While neither Kiri nor Spider are murdered, Neteyam catches a bullet and the sinking Sea Dragon threatens to drown Neytiri, Tuk, Jake and Quaritch. Kiri uses her abilities to guide her mother and sister to safety, while Lo'ak proves his courage by helping his father escape death. Spider, feeling the bond of family despite his emotions, helps Quaritch survive, but angrily denies him when the recom asks the child to join him.
Though the Sullys survive through their combined familial strength, their fortress does not emerge intact, as Neteyam succumbs to his wounds. In keeping with the Metkayina's philosophy, the boy's body is given to the ocean, a symbolic gesture of giving back to the environment and the spirits that has thematic roots in the laws of thermodynamics.
The Way Of Water
As Tsireya explains to the Sullys, "the way of water connects all things. Before your birth, and after your death." It's a mantra the Metkayina live by, and it's indicative of how the Sullys come to view Pandora and its mother spirit, Eywa, not as a separate entity but one that's inside of a larger system of beings.

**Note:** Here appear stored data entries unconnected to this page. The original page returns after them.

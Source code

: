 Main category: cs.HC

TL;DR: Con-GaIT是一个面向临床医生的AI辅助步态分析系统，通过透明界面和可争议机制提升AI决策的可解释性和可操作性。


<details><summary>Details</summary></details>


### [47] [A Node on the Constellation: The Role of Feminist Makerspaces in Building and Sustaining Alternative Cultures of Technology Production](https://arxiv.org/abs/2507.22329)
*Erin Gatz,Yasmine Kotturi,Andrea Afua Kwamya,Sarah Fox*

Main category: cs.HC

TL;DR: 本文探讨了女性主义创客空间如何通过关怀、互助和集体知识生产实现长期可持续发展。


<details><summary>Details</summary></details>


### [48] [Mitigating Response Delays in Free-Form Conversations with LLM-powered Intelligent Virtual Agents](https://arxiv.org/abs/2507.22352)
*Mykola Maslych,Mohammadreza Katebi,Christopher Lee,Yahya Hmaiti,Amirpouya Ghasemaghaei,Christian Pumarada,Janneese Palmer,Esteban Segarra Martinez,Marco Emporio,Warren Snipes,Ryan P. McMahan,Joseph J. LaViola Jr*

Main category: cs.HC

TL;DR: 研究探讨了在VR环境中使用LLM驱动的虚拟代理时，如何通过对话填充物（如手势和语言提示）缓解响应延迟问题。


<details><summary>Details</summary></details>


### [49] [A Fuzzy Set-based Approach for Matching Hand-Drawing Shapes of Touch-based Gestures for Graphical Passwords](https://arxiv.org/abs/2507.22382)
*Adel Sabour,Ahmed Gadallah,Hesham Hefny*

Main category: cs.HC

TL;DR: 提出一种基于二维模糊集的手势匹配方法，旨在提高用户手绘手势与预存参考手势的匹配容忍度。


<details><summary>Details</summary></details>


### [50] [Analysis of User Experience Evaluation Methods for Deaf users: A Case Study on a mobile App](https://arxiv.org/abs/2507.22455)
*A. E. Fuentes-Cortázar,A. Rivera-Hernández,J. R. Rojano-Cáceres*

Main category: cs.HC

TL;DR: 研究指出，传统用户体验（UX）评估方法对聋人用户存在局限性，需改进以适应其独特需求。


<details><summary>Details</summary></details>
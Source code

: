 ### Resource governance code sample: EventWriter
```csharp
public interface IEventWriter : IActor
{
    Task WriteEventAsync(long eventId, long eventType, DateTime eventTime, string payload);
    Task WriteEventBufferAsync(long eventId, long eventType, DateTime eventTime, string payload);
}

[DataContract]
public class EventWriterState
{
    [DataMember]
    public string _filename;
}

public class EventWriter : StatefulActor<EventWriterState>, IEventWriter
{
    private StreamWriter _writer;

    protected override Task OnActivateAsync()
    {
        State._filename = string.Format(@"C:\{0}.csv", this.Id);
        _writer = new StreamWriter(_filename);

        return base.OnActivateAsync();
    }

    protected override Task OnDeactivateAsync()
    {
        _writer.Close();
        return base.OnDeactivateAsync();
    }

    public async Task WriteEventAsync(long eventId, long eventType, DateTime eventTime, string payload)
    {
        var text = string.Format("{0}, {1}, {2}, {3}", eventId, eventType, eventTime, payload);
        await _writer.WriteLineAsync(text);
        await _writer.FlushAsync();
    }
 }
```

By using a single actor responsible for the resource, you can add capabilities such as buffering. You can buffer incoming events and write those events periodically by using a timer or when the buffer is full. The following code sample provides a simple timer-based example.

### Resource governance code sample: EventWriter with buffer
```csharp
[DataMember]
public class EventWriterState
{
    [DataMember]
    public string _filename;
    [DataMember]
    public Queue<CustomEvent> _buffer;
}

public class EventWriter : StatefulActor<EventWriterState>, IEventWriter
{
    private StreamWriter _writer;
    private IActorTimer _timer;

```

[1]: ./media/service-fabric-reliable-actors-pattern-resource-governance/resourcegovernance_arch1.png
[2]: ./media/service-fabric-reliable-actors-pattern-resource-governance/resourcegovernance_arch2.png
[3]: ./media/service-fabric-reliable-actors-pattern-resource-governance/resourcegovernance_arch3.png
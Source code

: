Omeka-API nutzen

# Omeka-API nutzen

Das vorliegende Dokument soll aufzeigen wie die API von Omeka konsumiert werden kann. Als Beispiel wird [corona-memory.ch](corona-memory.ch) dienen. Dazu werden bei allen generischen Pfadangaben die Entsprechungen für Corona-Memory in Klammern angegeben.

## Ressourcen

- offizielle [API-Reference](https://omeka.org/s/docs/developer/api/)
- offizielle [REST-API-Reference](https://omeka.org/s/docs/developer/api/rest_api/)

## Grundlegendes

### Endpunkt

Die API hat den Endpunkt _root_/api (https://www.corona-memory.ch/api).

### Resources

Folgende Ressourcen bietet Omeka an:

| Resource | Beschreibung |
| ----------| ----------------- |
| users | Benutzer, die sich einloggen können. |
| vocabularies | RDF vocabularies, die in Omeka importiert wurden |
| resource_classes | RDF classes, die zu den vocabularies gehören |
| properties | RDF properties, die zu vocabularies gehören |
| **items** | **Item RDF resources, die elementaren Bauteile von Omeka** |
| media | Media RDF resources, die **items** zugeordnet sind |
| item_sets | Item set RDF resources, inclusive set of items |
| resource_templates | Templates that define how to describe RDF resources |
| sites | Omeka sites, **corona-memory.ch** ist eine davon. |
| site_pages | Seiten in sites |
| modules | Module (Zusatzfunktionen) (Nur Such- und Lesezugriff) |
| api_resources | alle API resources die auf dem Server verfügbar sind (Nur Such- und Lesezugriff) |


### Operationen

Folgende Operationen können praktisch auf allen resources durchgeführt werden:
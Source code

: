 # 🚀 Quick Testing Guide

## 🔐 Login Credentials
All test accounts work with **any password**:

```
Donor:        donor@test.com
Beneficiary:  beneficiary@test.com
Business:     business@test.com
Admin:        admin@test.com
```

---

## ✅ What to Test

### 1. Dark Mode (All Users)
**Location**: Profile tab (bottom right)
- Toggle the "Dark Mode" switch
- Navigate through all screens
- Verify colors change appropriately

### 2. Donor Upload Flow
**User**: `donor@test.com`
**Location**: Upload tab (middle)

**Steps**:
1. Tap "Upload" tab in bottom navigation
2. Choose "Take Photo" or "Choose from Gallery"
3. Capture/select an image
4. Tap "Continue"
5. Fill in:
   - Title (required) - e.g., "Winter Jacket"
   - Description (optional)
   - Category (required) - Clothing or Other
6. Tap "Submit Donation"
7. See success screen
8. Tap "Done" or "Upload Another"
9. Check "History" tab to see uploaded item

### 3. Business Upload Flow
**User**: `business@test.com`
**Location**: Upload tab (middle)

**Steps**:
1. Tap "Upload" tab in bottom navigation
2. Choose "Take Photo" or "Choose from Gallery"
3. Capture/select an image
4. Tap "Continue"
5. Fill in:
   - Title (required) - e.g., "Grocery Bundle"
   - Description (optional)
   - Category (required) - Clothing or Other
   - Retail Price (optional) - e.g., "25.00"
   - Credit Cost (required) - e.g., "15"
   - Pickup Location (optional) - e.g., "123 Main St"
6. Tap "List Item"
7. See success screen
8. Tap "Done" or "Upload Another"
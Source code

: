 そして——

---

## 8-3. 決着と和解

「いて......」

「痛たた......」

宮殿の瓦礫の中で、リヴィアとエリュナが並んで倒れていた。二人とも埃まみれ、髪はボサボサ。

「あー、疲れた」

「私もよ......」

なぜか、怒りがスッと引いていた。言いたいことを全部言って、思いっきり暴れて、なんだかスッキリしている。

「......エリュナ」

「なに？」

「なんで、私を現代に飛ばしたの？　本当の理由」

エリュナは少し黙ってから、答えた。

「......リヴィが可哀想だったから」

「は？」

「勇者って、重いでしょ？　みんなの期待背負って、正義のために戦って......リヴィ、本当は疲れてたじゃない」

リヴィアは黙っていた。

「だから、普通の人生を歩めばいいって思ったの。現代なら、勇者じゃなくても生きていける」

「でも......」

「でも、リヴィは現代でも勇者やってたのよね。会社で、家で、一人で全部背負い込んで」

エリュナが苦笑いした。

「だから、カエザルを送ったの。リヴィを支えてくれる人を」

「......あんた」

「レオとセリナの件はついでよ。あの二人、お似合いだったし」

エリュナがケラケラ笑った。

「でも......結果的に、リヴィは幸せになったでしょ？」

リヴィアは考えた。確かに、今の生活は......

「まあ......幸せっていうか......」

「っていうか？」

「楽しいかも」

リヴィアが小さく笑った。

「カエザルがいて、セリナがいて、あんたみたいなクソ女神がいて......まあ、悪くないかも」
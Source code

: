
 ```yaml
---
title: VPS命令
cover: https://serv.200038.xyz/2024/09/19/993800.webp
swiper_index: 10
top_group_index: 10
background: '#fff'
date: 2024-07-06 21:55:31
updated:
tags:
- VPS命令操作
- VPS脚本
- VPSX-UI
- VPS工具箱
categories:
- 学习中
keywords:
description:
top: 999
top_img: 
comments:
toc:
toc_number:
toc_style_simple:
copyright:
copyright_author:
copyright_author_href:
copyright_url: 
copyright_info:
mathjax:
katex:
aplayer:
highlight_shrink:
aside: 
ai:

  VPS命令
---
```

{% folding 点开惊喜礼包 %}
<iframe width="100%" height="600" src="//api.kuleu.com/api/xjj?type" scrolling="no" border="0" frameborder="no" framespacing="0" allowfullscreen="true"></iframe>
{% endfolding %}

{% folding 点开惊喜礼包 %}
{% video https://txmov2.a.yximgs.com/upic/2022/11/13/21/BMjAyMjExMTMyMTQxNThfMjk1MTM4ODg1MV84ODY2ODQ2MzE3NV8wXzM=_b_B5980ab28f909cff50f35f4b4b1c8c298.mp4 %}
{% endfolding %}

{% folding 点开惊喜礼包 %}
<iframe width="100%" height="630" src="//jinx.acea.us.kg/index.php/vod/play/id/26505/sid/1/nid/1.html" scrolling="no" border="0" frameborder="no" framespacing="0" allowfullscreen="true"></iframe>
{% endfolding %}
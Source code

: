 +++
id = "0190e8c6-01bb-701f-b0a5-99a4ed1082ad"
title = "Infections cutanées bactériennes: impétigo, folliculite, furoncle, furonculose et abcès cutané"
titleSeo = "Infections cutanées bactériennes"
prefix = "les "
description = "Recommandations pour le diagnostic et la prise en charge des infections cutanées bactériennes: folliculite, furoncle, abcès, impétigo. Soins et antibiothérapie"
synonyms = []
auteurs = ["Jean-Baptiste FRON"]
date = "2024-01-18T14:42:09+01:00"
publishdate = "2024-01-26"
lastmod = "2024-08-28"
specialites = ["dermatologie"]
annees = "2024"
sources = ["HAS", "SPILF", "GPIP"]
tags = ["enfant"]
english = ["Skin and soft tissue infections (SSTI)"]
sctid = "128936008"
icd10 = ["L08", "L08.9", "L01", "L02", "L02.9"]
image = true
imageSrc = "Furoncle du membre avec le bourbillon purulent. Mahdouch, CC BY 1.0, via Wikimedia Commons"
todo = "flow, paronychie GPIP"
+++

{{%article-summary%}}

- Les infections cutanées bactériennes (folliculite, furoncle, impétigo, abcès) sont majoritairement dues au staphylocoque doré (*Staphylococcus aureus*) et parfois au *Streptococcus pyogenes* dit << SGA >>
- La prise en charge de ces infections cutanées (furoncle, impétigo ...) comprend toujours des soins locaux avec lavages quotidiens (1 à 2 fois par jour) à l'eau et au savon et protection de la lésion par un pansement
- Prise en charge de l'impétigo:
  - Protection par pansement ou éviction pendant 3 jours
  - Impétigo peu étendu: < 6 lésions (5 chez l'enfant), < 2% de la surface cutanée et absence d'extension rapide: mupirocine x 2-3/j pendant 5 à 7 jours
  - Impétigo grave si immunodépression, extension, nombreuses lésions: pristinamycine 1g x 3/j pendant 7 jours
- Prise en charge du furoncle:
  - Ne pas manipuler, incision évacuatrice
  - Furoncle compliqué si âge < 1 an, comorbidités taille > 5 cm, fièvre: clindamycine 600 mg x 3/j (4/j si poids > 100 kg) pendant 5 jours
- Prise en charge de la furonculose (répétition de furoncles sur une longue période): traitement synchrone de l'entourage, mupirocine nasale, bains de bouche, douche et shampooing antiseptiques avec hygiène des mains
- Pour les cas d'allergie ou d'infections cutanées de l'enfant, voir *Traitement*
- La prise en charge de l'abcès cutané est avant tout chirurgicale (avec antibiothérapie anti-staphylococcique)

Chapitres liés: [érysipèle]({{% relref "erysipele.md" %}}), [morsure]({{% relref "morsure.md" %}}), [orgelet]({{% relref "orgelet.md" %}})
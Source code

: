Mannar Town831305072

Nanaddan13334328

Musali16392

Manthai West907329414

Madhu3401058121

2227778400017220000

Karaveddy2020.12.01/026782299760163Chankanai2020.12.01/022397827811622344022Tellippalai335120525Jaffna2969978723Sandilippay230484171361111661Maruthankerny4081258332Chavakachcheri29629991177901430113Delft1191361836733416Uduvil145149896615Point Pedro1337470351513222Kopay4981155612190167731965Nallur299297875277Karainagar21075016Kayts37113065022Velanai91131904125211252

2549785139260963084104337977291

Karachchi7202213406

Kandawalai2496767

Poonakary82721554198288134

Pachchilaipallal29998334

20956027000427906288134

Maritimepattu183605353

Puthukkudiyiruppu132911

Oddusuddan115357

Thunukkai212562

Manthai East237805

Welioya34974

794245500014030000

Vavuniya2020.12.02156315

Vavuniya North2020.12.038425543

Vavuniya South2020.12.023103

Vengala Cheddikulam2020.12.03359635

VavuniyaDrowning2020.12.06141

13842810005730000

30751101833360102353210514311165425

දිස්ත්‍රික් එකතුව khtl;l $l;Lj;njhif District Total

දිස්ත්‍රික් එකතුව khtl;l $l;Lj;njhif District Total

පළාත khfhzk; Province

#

Water is a substance that is able to transform into other natural states as well as be pliable — it can evaporate and move into another part of the ecosystem, and it can also form itself to fit any container one places it in. It's a substance so quietly resilient and strong that no less a figure than Bruce Lee has sung its praises, calling it a state of being to strive to emulate.
With "The Way of Water," Cameron and his collaborators have demonstrated that the world of "Avatar" contains a lot of complexity that doesn't require travel to other planets or the appearance of other alien species. It's about the relationship between beings, whether through blood, affection or strife. The drama takes place within one world, teeming with life, as the relationship between technology and nature struggles to find an equilibrium. The intriguing irony is that the "Avatar" movies themselves are environmentally conscious parables that are made with the latest technology money can buy, speaking to how such concepts needn't be mutually exclusive.
As Jake Sully bonds with the Metkayina's Spirit Tree in their underwater cove at the end of the film, he realizes that living in exile, even if it's in peace, isn't enough to stop the encroaching greed of the human forces. The clans must be unified, the violence must cease, the exploiters must be purged, because everything, in the end, is connected.